Data shown —
☆ ☆ ☆ ☆ ☆
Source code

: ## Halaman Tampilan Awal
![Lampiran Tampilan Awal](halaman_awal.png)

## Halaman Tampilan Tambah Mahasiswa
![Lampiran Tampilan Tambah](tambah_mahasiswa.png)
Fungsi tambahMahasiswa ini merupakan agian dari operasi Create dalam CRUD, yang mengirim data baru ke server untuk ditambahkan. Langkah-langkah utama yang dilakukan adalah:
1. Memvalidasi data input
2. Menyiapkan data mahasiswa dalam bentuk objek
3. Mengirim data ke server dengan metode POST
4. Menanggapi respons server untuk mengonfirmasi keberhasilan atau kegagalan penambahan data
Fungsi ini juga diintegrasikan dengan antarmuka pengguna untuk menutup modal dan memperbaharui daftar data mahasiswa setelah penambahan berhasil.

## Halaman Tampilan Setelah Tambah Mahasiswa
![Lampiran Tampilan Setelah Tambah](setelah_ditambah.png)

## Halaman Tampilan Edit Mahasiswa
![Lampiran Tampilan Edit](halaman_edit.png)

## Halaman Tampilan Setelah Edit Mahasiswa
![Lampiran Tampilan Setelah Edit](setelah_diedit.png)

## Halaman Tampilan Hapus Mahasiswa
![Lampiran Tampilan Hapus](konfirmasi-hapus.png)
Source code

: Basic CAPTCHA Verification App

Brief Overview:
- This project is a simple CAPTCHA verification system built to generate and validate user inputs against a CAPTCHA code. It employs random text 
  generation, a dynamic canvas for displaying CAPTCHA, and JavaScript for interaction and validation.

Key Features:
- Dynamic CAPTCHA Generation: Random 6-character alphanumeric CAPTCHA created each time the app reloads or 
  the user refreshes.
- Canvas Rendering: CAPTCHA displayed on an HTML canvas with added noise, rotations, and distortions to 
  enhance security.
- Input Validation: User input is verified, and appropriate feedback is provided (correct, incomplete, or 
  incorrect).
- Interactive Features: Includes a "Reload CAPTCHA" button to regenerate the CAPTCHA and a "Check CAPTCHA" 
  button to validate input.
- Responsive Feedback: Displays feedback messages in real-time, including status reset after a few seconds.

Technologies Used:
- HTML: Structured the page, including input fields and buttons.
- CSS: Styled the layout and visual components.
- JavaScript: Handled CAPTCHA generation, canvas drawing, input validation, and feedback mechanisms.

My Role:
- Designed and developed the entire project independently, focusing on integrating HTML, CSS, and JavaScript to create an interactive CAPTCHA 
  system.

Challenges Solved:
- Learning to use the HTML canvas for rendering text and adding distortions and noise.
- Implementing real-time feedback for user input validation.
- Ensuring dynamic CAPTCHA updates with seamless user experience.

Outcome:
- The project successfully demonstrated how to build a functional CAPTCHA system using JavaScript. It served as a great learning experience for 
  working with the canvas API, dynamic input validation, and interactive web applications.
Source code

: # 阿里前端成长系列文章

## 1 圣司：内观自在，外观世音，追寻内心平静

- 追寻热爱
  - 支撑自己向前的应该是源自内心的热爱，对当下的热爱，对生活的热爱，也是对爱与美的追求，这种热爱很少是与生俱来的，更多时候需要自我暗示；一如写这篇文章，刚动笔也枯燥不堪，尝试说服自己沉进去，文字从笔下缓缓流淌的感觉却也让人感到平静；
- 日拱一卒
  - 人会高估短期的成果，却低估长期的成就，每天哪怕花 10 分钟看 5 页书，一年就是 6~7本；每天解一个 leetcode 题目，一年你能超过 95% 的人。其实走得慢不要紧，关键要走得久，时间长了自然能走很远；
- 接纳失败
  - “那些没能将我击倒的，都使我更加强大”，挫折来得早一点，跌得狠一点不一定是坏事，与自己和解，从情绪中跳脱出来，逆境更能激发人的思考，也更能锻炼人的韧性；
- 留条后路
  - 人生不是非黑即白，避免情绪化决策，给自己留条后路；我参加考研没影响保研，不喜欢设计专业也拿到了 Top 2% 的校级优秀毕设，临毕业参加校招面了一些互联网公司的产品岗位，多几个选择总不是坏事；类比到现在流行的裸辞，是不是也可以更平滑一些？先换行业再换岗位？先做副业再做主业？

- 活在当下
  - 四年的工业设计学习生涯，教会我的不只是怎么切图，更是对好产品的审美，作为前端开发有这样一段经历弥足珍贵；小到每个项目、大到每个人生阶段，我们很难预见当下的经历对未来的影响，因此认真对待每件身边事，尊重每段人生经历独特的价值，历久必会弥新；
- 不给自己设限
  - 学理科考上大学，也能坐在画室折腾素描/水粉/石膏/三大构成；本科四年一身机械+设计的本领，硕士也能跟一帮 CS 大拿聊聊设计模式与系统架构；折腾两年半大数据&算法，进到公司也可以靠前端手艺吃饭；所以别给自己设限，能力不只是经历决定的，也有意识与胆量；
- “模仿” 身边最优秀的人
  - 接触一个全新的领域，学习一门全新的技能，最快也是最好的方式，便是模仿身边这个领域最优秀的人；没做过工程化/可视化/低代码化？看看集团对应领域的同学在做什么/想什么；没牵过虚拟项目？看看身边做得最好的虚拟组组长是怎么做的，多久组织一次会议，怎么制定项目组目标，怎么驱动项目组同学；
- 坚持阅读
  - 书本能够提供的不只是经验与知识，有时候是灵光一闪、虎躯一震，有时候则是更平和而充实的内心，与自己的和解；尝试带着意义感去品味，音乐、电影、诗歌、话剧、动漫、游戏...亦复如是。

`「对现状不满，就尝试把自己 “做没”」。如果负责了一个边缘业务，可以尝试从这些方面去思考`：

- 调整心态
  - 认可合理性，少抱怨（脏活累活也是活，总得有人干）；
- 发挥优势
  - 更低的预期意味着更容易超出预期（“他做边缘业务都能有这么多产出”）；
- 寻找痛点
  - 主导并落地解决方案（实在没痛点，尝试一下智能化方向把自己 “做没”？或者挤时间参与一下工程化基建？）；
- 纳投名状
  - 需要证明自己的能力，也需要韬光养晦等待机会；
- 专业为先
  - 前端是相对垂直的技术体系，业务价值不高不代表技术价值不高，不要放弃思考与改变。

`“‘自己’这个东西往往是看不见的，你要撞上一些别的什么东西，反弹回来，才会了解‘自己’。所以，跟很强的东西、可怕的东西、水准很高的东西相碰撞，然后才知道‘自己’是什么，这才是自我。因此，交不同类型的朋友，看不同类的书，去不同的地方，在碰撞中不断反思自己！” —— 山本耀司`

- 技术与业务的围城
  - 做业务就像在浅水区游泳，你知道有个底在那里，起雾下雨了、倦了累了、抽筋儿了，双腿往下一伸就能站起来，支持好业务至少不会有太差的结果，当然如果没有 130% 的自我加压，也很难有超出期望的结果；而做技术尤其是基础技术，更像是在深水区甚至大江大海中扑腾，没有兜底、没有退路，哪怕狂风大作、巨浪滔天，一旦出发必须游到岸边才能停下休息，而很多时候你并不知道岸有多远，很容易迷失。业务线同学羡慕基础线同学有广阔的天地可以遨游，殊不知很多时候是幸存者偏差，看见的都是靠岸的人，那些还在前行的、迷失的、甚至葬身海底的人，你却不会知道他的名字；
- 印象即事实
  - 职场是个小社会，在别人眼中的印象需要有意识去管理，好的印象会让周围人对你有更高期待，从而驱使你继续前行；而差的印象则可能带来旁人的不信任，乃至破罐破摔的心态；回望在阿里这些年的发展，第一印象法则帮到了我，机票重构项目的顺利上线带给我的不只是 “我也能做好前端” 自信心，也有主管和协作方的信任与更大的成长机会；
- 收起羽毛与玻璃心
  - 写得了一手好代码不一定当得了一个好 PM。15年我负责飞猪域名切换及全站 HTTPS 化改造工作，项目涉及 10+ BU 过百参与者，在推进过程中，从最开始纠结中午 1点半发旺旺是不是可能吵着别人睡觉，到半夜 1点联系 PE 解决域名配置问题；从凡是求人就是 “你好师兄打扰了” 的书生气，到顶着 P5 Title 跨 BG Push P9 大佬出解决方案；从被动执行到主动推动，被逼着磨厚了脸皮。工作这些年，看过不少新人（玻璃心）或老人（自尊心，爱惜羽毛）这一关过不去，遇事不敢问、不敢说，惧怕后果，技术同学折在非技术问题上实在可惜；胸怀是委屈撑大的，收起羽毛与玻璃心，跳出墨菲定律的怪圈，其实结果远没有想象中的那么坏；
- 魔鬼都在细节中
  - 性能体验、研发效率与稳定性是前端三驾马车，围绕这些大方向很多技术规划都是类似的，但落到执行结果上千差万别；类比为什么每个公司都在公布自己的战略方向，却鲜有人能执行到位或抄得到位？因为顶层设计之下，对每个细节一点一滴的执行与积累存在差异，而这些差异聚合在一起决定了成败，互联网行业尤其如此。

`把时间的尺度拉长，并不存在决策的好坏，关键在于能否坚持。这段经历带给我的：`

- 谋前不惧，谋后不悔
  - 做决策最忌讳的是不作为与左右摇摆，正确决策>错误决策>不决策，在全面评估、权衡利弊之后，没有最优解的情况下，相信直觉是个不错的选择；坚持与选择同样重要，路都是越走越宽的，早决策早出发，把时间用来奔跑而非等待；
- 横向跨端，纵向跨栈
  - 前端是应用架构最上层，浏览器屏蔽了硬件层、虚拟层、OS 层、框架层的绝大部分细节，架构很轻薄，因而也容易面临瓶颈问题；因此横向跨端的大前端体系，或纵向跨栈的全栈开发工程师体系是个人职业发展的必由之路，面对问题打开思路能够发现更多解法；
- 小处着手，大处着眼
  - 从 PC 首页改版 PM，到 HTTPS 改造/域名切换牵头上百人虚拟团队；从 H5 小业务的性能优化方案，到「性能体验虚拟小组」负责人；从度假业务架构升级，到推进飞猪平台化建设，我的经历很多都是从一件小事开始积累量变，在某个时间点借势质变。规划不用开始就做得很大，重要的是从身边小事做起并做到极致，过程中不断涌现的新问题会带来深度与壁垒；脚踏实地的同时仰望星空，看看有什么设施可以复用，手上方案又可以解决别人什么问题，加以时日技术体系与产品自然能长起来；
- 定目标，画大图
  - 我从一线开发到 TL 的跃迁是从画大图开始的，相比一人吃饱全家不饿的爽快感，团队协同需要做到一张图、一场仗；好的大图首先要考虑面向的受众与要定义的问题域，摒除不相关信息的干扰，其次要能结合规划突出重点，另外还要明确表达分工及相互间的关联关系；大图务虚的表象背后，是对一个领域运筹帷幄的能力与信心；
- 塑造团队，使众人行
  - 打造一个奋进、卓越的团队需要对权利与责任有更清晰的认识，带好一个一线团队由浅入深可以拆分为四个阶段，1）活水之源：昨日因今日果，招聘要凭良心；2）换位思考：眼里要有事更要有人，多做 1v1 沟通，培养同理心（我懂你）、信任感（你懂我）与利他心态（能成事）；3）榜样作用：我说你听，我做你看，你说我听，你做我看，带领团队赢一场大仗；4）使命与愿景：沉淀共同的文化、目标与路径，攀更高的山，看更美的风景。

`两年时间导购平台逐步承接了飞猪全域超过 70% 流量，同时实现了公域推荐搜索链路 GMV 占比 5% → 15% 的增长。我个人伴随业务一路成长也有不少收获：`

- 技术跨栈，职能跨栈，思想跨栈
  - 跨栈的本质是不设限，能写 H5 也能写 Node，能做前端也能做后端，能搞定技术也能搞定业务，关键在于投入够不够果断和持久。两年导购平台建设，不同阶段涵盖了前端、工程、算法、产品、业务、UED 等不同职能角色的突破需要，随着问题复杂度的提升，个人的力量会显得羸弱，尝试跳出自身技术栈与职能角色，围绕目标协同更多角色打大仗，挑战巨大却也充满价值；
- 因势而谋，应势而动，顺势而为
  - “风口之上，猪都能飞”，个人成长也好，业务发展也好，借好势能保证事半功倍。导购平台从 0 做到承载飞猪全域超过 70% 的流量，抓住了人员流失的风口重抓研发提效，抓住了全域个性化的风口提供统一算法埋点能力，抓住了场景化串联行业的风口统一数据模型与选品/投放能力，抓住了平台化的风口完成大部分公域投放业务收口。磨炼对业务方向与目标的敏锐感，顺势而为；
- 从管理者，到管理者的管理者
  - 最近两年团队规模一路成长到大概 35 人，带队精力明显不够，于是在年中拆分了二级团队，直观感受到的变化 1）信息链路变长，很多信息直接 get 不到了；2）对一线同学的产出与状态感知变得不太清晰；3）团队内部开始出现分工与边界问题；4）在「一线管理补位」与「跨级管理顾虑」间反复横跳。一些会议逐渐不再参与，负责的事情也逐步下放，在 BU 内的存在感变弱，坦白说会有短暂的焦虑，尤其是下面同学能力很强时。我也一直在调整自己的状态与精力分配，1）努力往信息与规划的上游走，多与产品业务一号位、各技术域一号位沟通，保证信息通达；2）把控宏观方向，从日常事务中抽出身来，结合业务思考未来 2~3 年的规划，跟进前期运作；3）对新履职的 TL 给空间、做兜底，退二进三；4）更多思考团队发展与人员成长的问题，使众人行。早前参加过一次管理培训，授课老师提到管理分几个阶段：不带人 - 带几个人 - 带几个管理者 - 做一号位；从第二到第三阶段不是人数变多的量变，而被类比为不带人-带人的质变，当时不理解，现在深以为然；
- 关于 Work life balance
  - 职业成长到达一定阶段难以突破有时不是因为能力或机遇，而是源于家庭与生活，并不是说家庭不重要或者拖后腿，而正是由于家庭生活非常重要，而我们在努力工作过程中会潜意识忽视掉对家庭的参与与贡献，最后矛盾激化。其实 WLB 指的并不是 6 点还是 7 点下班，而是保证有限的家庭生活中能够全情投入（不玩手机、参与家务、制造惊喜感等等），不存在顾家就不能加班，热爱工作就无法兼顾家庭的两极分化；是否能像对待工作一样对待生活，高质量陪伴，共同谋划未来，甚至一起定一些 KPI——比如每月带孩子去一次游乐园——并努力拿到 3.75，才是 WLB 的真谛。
☆ ☆ ☆ ☆ ☆
The task —
Leave out every line above except those from the line with "- Dynamic CAPTCHA" up to and including the line with "- Responsive Feedback: Displays", and copy those exactly.

Exercise response —
- Dynamic CAPTCHA Generation: Random 6-character alphanumeric CAPTCHA created each time the app reloads or 
  the user refreshes.
- Canvas Rendering: CAPTCHA displayed on an HTML canvas with added noise, rotations, and distortions to 
  enhance security.
- Input Validation: User input is verified, and appropriate feedback is provided (correct, incomplete, or 
  incorrect).
- Interactive Features: Includes a "Reload CAPTCHA" button to regenerate the CAPTCHA and a "Check CAPTCHA" 
  button to validate input.
- Responsive Feedback: Displays feedback messages in real-time, including status reset after a few seconds.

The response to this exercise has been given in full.